At the recent annual meeting of the National Ocean Industries Association (NOIA) held in Washington, D.C., there was a presentation by David Bernhardt of Brownstein Hyatt Farber Schreck dealing with “Regulation of Contractors,” an issue we have written about extensively in the past. The issue relates to whether the federal government, through its Bureau of Safety & Environmental Enforcement (BSEE), has the power to regulate offshore contractors in addition to its power to regulate oil and gas company lessees.

We were surprised by the presentation as we had assumed that NOIA had already accepted the view that the  government had the power to regulate offshore contractors. As the presentation unfolded, we were surprised by its thrust as it mirrored our position questioning the legality of the regulatory power expansion. More important in our view, was the question of why offshore service company CEOs had been reluctant to challenge this power grab. At least, we thought, they should have challenged the failure of BSEE engaging in a rulemaking process that would address what the rules and regulations would be. This rulemaking procedure is firmly established in administrative policy. We advocated that NOIA and offshore contractors should force BSEE to engage in a rulemaking process in order for everyone to have a say in the establishment of the rules and regulations that would govern offshore operations. Without this guidance, contractors were exposed to ex post actions, significantly changing the risk profile for operating offshore. A particularly sinister aspect of this regulatory overreach is the requirement that contractors now have joint and several liability for all other contractors’ and the lessee’s operations, necessitating a change in insurance coverage. We were frustrated that the NOIA leadership seemed to acknowledge the heightened risk for operating offshore but was reluctant to move forward to challenge the government over the policy overreach when it had a nonconfrontational opportunity to do so through demanding a rulemaking process.

During the presentation to NOIA, we learned it had agreed to file an amicus brief in support of a challenge to BSEE’s regulatory overreach from a contractor who had been served with a Notice of an Incident of Noncompliance (INC), the procedure for fining a company for an offshore working violation. The NOIA leadership is now more concerned about the evolution of this regulatory expansion and saw the challenge to the INC as a vehicle to lodge their objection.
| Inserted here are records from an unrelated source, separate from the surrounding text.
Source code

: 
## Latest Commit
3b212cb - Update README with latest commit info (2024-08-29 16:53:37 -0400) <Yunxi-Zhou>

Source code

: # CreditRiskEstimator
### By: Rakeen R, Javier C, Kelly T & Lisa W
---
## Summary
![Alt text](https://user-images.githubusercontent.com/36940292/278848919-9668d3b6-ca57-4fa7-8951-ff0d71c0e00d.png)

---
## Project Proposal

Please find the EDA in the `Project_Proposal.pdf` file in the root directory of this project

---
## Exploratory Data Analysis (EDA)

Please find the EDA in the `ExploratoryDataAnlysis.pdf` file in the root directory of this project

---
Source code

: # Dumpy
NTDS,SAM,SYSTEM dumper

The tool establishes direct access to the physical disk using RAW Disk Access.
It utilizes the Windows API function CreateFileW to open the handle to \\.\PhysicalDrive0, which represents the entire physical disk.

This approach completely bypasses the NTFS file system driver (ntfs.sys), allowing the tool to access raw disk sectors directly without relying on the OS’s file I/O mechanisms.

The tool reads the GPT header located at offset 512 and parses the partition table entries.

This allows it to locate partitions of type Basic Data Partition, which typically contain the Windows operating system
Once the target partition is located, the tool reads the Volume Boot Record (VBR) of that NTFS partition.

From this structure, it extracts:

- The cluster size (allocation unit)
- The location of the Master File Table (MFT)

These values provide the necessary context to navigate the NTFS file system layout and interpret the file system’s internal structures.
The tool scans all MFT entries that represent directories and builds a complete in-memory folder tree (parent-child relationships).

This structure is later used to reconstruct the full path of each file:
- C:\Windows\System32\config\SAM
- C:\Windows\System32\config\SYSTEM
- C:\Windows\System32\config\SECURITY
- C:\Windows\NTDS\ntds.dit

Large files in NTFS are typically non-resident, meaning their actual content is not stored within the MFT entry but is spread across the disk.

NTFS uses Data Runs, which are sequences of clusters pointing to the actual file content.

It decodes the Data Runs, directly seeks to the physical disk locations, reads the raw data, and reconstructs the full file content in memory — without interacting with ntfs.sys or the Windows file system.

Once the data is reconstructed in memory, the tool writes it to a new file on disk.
Some service company CEOs say they are now more concerned about the potential for being subject to INCs, especially after a statement by Mr. Bernhardt during his presentation that when the Interior Department was asked to submit its estimates for revenue and expenses for the government’s budget, Interior indicated it anticipated generating half its INC fee income from contractor INCs. According to Mr. Bernhardt, in the past year BSEE handed out seven INCs to contractors and 8,000+ INCs to operators/lessees. Those two statements suggest that substantially more INCs will be given to contractors in the future and that the fines may be greater, or BSEE will serve fewer INCs on operators/lessees.